Olfactory specificity of red- and black-berry fruit aromas in red wines and contribution to the red Bordeaux wine concept
Aims: The first aim of this investigation was to determine whether red- and black-berry fruit aromas were specific to red wines. The second aim was to study their contribution to the red Bordeaux wine concept.
Methods and results: In experiment 1, red wines were presented to expert assessors in dark, then in clear glasses. Assessors selected wines where they detected specific red-/black-berry aromas and then rated the perceived intensity. Results showed a statistically significant impact of visual input on both detection and intensity rating of red-/black-berry aromas in red wines. As part of experiment 2, both red and white wines were rated using dark glasses only. Globally, red-/black-berry aromas were shown to be more specific to red wines. Finally, in experiment 3, red Bordeaux wine experts assessed the degree to which 21 wines (9 red Bordeaux wines, 8 red wines of various origins and 4 white wines) corresponded to their own red Bordeaux wine concept, and then evaluated the intensity of 4 fruity descriptors they had detected in these wines. The results revealed that the expert assessors shared coherent olfactory concepts of red Bordeaux wines, which enabled them to distinguish the red Bordeaux from the other wines presented.

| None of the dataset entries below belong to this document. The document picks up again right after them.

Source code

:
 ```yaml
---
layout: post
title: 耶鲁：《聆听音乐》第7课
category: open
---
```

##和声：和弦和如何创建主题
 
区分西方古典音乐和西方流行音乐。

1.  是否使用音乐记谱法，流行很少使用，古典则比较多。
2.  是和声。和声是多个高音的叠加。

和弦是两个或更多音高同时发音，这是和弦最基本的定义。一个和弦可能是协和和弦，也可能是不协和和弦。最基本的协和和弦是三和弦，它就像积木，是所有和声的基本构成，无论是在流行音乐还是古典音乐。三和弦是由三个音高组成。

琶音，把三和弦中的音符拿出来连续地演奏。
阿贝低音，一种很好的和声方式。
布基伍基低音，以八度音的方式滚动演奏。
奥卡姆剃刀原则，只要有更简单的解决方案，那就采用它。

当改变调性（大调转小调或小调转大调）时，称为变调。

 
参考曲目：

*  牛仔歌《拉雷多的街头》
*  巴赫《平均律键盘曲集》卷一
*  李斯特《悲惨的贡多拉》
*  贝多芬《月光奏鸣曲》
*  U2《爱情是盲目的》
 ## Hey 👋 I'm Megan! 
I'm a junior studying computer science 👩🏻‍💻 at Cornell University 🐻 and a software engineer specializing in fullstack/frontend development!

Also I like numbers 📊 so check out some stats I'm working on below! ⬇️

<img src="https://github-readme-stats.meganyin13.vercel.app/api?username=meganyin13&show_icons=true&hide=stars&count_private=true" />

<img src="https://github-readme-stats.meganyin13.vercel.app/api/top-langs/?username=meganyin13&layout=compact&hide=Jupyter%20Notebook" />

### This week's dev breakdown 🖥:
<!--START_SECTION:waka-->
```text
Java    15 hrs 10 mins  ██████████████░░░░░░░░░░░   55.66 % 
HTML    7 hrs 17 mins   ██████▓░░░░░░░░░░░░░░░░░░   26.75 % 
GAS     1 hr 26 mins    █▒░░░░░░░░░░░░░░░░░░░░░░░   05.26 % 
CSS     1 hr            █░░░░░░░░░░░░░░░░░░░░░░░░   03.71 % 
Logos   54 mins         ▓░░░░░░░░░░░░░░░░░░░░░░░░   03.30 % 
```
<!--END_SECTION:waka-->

Conclusions: The existence of a red-/black-berry character specific to red wines was demonstrated. Moreover, it was shown for the first time that red Bordeaux wines tend to have their own sensory space. The distinctive character of these wines was found to relate to « black-berry » and « jammy-fruit » olfactory descriptors.
Significance and impact of the study: This study clarified our knowledge of the fruity olfactory descriptors specific to red wines in general and red Bordeaux wines in particular.